→ **Activity**
Each line of the listing below must be retyped as given.

→ **Data for this task**
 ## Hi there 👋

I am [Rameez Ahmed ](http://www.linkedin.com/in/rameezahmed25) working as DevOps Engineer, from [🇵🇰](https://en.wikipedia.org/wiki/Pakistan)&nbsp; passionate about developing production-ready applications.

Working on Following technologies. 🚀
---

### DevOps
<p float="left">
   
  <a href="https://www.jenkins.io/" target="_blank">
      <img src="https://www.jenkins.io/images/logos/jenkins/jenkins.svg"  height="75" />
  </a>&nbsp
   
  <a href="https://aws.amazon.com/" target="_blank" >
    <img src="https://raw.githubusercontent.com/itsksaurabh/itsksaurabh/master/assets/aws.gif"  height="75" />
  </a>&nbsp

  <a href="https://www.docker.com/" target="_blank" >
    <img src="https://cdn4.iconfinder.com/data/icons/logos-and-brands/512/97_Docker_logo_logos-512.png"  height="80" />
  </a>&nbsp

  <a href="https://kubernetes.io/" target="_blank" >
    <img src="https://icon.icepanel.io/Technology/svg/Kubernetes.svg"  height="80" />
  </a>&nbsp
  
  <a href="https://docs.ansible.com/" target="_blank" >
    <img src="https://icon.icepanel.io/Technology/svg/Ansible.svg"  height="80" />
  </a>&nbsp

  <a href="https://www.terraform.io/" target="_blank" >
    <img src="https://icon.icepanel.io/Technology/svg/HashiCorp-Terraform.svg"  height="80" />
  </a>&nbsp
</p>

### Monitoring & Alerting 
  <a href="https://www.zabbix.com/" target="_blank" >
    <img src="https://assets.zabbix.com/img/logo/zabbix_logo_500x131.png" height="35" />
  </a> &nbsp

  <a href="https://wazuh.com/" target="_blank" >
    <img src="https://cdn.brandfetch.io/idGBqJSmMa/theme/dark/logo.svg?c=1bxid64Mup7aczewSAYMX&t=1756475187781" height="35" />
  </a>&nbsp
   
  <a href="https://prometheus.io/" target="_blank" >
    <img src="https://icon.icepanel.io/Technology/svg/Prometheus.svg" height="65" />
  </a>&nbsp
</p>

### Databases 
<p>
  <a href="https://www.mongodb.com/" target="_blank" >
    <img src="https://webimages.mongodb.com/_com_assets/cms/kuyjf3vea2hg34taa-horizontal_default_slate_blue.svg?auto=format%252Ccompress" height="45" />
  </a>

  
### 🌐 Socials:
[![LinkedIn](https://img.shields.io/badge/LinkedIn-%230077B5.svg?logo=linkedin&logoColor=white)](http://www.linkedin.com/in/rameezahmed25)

→ **Result of this task**
 ## Hi there 👋

I am [Rameez Ahmed ](http://www.linkedin.com/in/rameezahmed25) working as DevOps Engineer, from [🇵🇰](https://en.wikipedia.org/wiki/Pakistan)&nbsp; passionate about developing production-ready applications.

Working on Following technologies. 🚀
---

### DevOps
<p float="left">
   
  <a href="https://www.jenkins.io/" target="_blank">
      <img src="https://www.jenkins.io/images/logos/jenkins/jenkins.svg"  height="75" />
  </a>&nbsp
   
  <a href="https://aws.amazon.com/" target="_blank" >
    <img src="https://raw.githubusercontent.com/itsksaurabh/itsksaurabh/master/assets/aws.gif"  height="75" />
  </a>&nbsp

  <a href="https://www.docker.com/" target="_blank" >
    <img src="https://cdn4.iconfinder.com/data/icons/logos-and-brands/512/97_Docker_logo_logos-512.png"  height="80" />
  </a>&nbsp

  <a href="https://kubernetes.io/" target="_blank" >
    <img src="https://icon.icepanel.io/Technology/svg/Kubernetes.svg"  height="80" />
  </a>&nbsp
  
  <a href="https://docs.ansible.com/" target="_blank" >
    <img src="https://icon.icepanel.io/Technology/svg/Ansible.svg"  height="80" />
  </a>&nbsp

  <a href="https://www.terraform.io/" target="_blank" >
    <img src="https://icon.icepanel.io/Technology/svg/HashiCorp-Terraform.svg"  height="80" />
  </a>&nbsp
</p>

### Monitoring & Alerting 
  <a href="https://www.zabbix.com/" target="_blank" >
    <img src="https://assets.zabbix.com/img/logo/zabbix_logo_500x131.png" height="35" />
  </a> &nbsp

  <a href="https://wazuh.com/" target="_blank" >
    <img src="https://cdn.brandfetch.io/idGBqJSmMa/theme/dark/logo.svg?c=1bxid64Mup7aczewSAYMX&t=1756475187781" height="35" />
  </a>&nbsp
   
  <a href="https://prometheus.io/" target="_blank" >
    <img src="https://icon.icepanel.io/Technology/svg/Prometheus.svg" height="65" />
  </a>&nbsp
</p>

### Databases 
<p>
  <a href="https://www.mongodb.com/" target="_blank" >
    <img src="https://webimages.mongodb.com/_com_assets/cms/kuyjf3vea2hg34taa-horizontal_default_slate_blue.svg?auto=format%252Ccompress" height="45" />
  </a>

  
### 🌐 Socials:
[![LinkedIn](https://img.shields.io/badge/LinkedIn-%230077B5.svg?logo=linkedin&logoColor=white)](http://www.linkedin.com/in/rameezahmed25)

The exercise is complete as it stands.